Ben Joyce is a 22-year-old student at the Borough Manhattan Community College. He's also the Socialist Workers Party's chosen candidate as representative for New York's 7th Congressional District, an area that includes east Bronx, northern Queens and Jackson Heights.
If elected, Joyce would be not only the youngest member of New York State Congress but also the first member of the Socialist Workers Party to hold national office since the early 20th century, according to his campaign manager Dan Fein.
Dressed like any Stern student in a dark suit and blue-striped tie, Joyce explained to WSN why the U.S. government is in need of a complete makeover.
"You can't really have both those who represent the workers and the ruling class in power [at the same time]," he said, his eyes flicking towards Fein as he outlined the SWP platform.
He said there is a need for a party for the working class, which he believes is not represented by either the Democrats or Republicans. He said that many Americans have become dissatisfied with both major parties.
Despite undeniable odds against him, Joyce hopes that the dissatisfaction with the two-party system might direct voters toward the Socialist Workers Party and give him and his fellow SWP candidates a chance in the elections.
"I think we can really reach out broadly and make a successful campaign ... We run to win," he said.

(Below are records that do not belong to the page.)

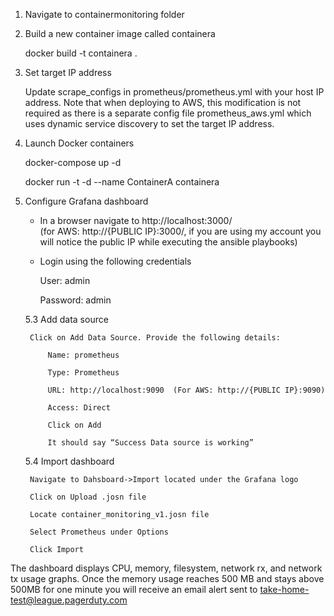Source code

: 1. Navigate to containermonitoring folder

2. Build a new container image called containera


	docker build -t containera .

3. Set target IP address

	Update scrape_configs in prometheus/prometheus.yml with your host IP address. Note that when deploying to AWS, this modification is not required as there is a separate config file prometheus_aws.yml which uses dynamic service discovery to set the target IP address.

4. Launch Docker containers

	docker-compose up -d

	docker run -t -d --name ContainerA containera

5. Configure Grafana dashboard

   - In a browser navigate to http://localhost:3000/	       
	(for AWS: http://{PUBLIC IP}:3000/, if you are using my account you will notice the       public IP while executing the ansible playbooks)

   - Login using the following credentials

	    User: admin

	    Password: admin

	5.3 Add data source

	    Click on Add Data Source. Provide the following details:

	        Name: prometheus

	        Type: Prometheus

	        URL: http://localhost:9090  (For AWS: http://{PUBLIC IP}:9090)

	        Access: Direct

            Click on Add

            It should say “Success Data source is working”

	5.4 Import dashboard 

	    Navigate to Dahsboard->Import located under the Grafana logo

	    Click on Upload .josn file

	    Locate container_monitoring_v1.josn file

	    Select Prometheus under Options

	    Click Import

The dashboard displays CPU, memory, filesystem, network rx, and network tx usage graphs. Once the memory usage reaches 500 MB and stays above 500MB for one minute you will receive an email alert sent to take-home-test@league.pagerduty.com 

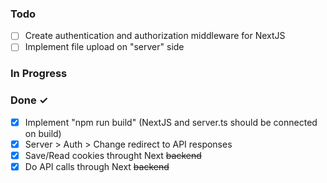 ### Todo

- [ ] Create authentication and authorization middleware for NextJS
- [ ] Implement file upload on "server" side
<!-- - [ ] Work on the website ~3d #feat @john 2020-03-20 -->
<!-- - [ ] Fix the homepage ~1d #bug @jane -->
  <!-- - [ ] Sub-task or description -->

### In Progress

### Done ✓

- [x] Implement "npm run build" (NextJS and server.ts should be connected on build)
- [x] Server > Auth > Change redirect to API responses
- [x] Save/Read cookies throught Next ~~backend~~
- [x] Do API calls through Next ~~backend~~
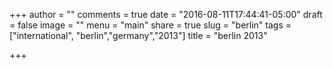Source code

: +++
author = ""
comments = true
date = "2016-08-11T17:44:41-05:00"
draft = false
image = ""
menu = "main"
share = true
slug = "berlin"
tags = ["international", "berlin","germany","2013"]
title = "berlin 2013"

+++
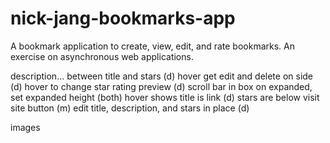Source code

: # nick-jang-bookmarks-app
A bookmark application to create, view, edit, and rate bookmarks. An exercise on asynchronous web applications.

description... between title and stars (d)
hover get edit and delete on side (d)
hover to change star rating preview (d)
scroll bar in box on expanded, set expanded height (both)
hover shows title is link (d)
stars are below visit site button (m)
edit title, description, and stars in place (d)

images
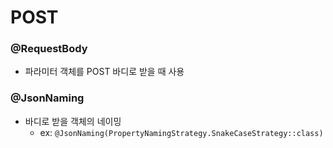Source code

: # POST

### @RequestBody
- 파라미터 객체를 POST 바디로 받을 때 사용

### @JsonNaming
- 바디로 받을 객체의 네이밍
    - ex: `@JsonNaming(PropertyNamingStrategy.SnakeCaseStrategy::class)`
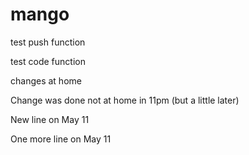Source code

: # mango
test push function

test code function

changes at home

Change was done not at home in 11pm (but a little later)

New line on May 11

One more line on May 11
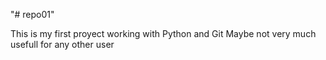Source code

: "# repo01" 

This is my first proyect working with Python and Git
Maybe not very much usefull for any other user
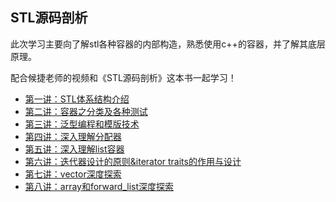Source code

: ## STL源码剖析

此次学习主要向了解stl各种容器的内部构造，熟悉使用c++的容器，并了解其底层原理。

配合候捷老师的视频和《STL源码剖析》这本书一起学习！

* [第一讲：STL体系结构介绍](https://github.com/caixiongjiang/STL_sourcecode/tree/master/1.%E7%AC%AC%E4%B8%80%E8%AE%B2)
* [第二讲：容器之分类及各种测试](https://github.com/caixiongjiang/STL_sourcecode/tree/master/2.%E7%AC%AC%E4%BA%8C%E8%AE%B2)
* [第三讲：泛型编程和模版技术](https://github.com/caixiongjiang/STL_sourcecode/tree/master/3.%E7%AC%AC%E4%B8%89%E8%AE%B2)
* [第四讲：深入理解分配器](https://github.com/caixiongjiang/STL_sourcecode/tree/master/4.%E7%AC%AC%E5%9B%9B%E8%AE%B2)
* [第五讲：深入理解list容器](https://github.com/caixiongjiang/STL_sourcecode/tree/master/5.%E7%AC%AC%E4%BA%94%E8%AE%B2)
* [第六讲：迭代器设计的原则&iterator traits的作用与设计](https://github.com/caixiongjiang/STL_sourcecode/tree/master/6.%E7%AC%AC%E5%85%AD%E8%AE%B2)
* [第七讲：vector深度探索](https://github.com/caixiongjiang/STL_sourcecode/tree/master/7.%E7%AC%AC%E4%B8%83%E8%AE%B2)
* [第八讲：array和forward_list深度探索](https://github.com/caixiongjiang/STL_sourcecode/tree/master/8.%E7%AC%AC%E5%85%AB%E8%AE%B2)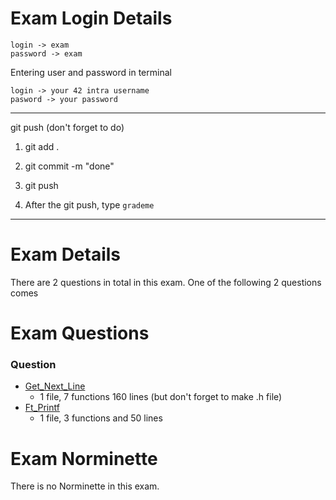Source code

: # Exam Login Details

    login -> exam
    password -> exam

Entering user and password in terminal

    login -> your 42 intra username
    pasword -> your password
------------------------------------

git push (don't forget to do)

1. git add .

2. git commit -m "done"

3. git push

4. After the git push, type `grademe`
-----------------------------------

# Exam Details

There are 2 questions in total in this exam. One of the following 2 questions comes

# Exam Questions

### Question

- [Get_Next_Line](https://github.com/farukdll/Exam_03/blob/main/get_next_line/get_next_line.c)
  - 1 file, 7 functions 160 lines (but don't forget to make .h file)
- [Ft_Printf](https://github.com/farukdll/Exam_03/blob/main/ft_printf/ft_printf.c) 
  - 1 file, 3 functions and 50 lines

# Exam Norminette

There is no Norminette in this exam. 
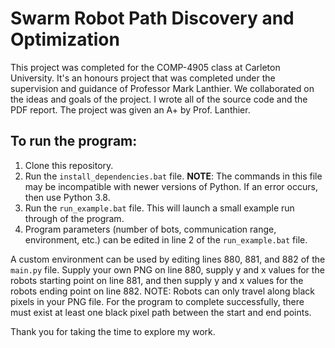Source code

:# Swarm Robot Path Discovery and Optimization

This project was completed for the COMP-4905 class at Carleton University. It's an honours project that was completed under the supervision and guidance of Professor Mark Lanthier. We collaborated on the ideas and goals of the project. I wrote all of the source code and the PDF report. The project was given an A+ by Prof. Lanthier. 

## To run the program:
1. Clone this repository.
2. Run the `install_dependencies.bat` file. 
**NOTE**: The commands in this file may be incompatible with newer versions of Python. If an error occurs, then use Python 3.8.
3. Run the `run_example.bat` file. This will launch a small example run through of the program. 
4. Program parameters (number of bots, communication range, environment, etc.) can be edited in line 2 of the `run_example.bat` file. 

A custom environment can be used by editing lines 880, 881, and 882 of the `main.py` file. Supply your own PNG on line 880, supply y and x values for the robots starting point on line 881, and then supply y and x values for the robots ending point on line 882. NOTE: Robots can only travel along black pixels in your PNG file. For the program to complete successfully,  there must exist at least one black pixel path between the start and end points.  

Thank you for taking the time to explore my work.
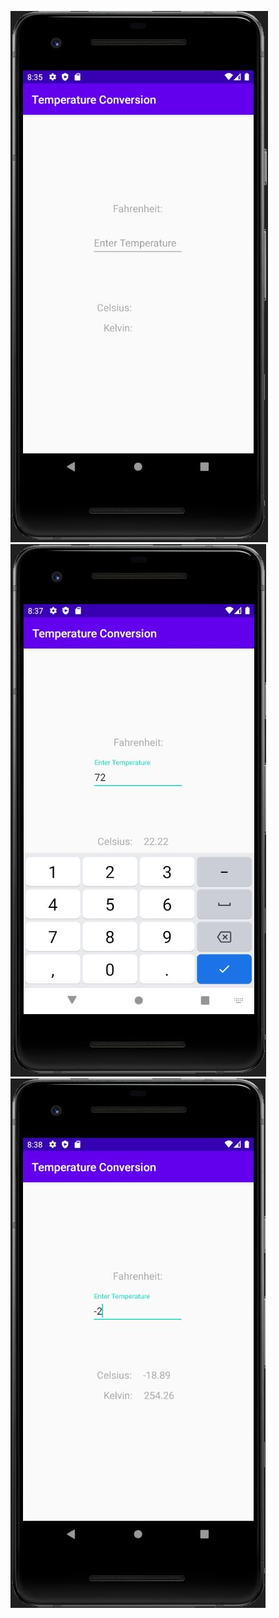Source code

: ![Initial](https://github.com/sarahduv/kotlinPlayground/blob/master/images/initial_screen.JPG?raw=true)
![Input](https://github.com/sarahduv/kotlinPlayground/blob/master/images/input_screen.JPG?raw=true)
![Result](https://github.com/sarahduv/kotlinPlayground/blob/master/images/result_screen.JPG?raw=true)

And, he pointed out, his campaign offers something original: a focus on "concrete politics," not "personality campaigns that distract people from the real issues."
Although Joyce has no political experience, he became interested in politics in high school and in 2003 helped to organize a student walkout at his high school to oppose the U.S. invasion of Iraq.
The SWP's anti-war position was one of the issues that initially attracted Joyce to the party, which advocates complete withdrawal of U.S. troops not only from Iraq, but from "everywhere else they are stationed in Europe, the Mideast, Africa, Asia, the Pacific and the Americas," according to a pamphlet distributed by the campaign.
If elected, Joyce might not continue his studies at BMCC next year.
"I think I could prioritize being a congressman over being a student," he said with a grin.